The 65-minute film, a deadpan testament to man's capacity for self-delusion, is well worth seeing.
Theresienstadt, 50 miles northeast of Prague, was emptied of its Czech inhabitants and filled with so-called "prominentia." They were assimilated Jews from all over Europe, but especially Germany, Austria and Czechoslovakia, who had distinguished themselves as high officials, politicians, scientists or decorated war veterans.
Packed into overcrowded barracks, and beset by malnutrition, the largely elderly Jews of Theresienstadt were doomed, destined for trans-shipment to the gas chambers of Poland.

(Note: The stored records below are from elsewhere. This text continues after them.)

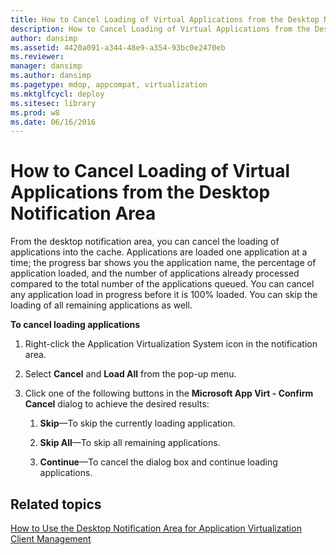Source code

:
 ```yaml
---
title: How to Cancel Loading of Virtual Applications from the Desktop Notification Area
description: How to Cancel Loading of Virtual Applications from the Desktop Notification Area
author: dansimp
ms.assetid: 4420a091-a344-48e9-a354-93bc0e2470eb
ms.reviewer: 
manager: dansimp
ms.author: dansimp
ms.pagetype: mdop, appcompat, virtualization
ms.mktglfcycl: deploy
ms.sitesec: library
ms.prod: w8
ms.date: 06/16/2016
---
```



# How to Cancel Loading of Virtual Applications from the Desktop Notification Area


From the desktop notification area, you can cancel the loading of applications into the cache. Applications are loaded one application at a time; the progress bar shows you the application name, the percentage of application loaded, and the number of applications already processed compared to the total number of the applications queued. You can cancel any application load in progress before it is 100% loaded. You can skip the loading of all remaining applications as well.

**To cancel loading applications**

1.  Right-click the Application Virtualization System icon in the notification area.

2.  Select **Cancel** and **Load All** from the pop-up menu.

3.  Click one of the following buttons in the **Microsoft App Virt - Confirm Cancel** dialog to achieve the desired results:

    1.  **Skip**—To skip the currently loading application.

    2.  **Skip All**—To skip all remaining applications.

    3.  **Continue**—To cancel the dialog box and continue loading applications.

## Related topics


[How to Use the Desktop Notification Area for Application Virtualization Client Management](how-to-use-the-desktop-notification-area-for-application-virtualization-client-management.md)

 

 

Before Theresienstadt, Rossel had visited Auschwitz, unannounced, in 1943. The surprised commandant, receiving him courteously and expressing his admiration of Switzerland, showed him nothing. Rossel saw no crematoriums, nor could he smell the stench of burning flesh. The few prisoners he passed resembled walking skeletons.
The commandant, however, alluded to the "incredible job" he and his subordinates were performing. Europe, he boasted, would "thank" Nazi Germany one day.
Rossel, the representative of the International Red Cross Committee in Germany, left Auschwitz empty-handed, realizing in his heart of hearts that it was "a terrible place," but still unaware of its real diabolical purpose.
Rossel's visit to Theresienstadt, which lasted about three hours, was carefully stage managed to create a false impression. Rossel, unwillingly, legitimized Theresienstadt as a kind of Nazi Disney World.
In retrospect, he fully understands that he was taken for a fool and/or a naïf. There was, he now concedes, a "tricked-up," manipulative atmosphere in the camp, which the Germans had artfully transformed into a "Potemkin ghetto" for the day.
The tour was conducted by a robotic Jewish doctor who was subsequently executed. The Jews in Rossel's line of vision, wearing yellow stars, were docile and passive. In fact, they were terrified.
Thinking that he had entered a camp for "privileged" Jews, Rossel was impressed by the immaculate facilities - the kindergartens, the parks, the cafes, the synagogue, the living quarters. He could not see beyond the falsified façade. Nor could he have known that 5,000 Jews had been dispatched to Auschwitz on the eve of his brief and unedifying visit.
Looking back at his useless visit, Rossel, his face a passive mask, admits that he was bamboozled by the Germans. "It's amazing that no one ever said, "This is a farce,'" he observes, still amazed by the "play acting" of the Jews.
Smoking a cigarillo, he admits that he would not have written a rosy report about Theresienstadt had he been apprised of its actual function.
It is not exactly a startling admission. But as these words spill out of his mouth, his unblinking eyes reveal a flicker of apologetic emotion for the first time in the interview.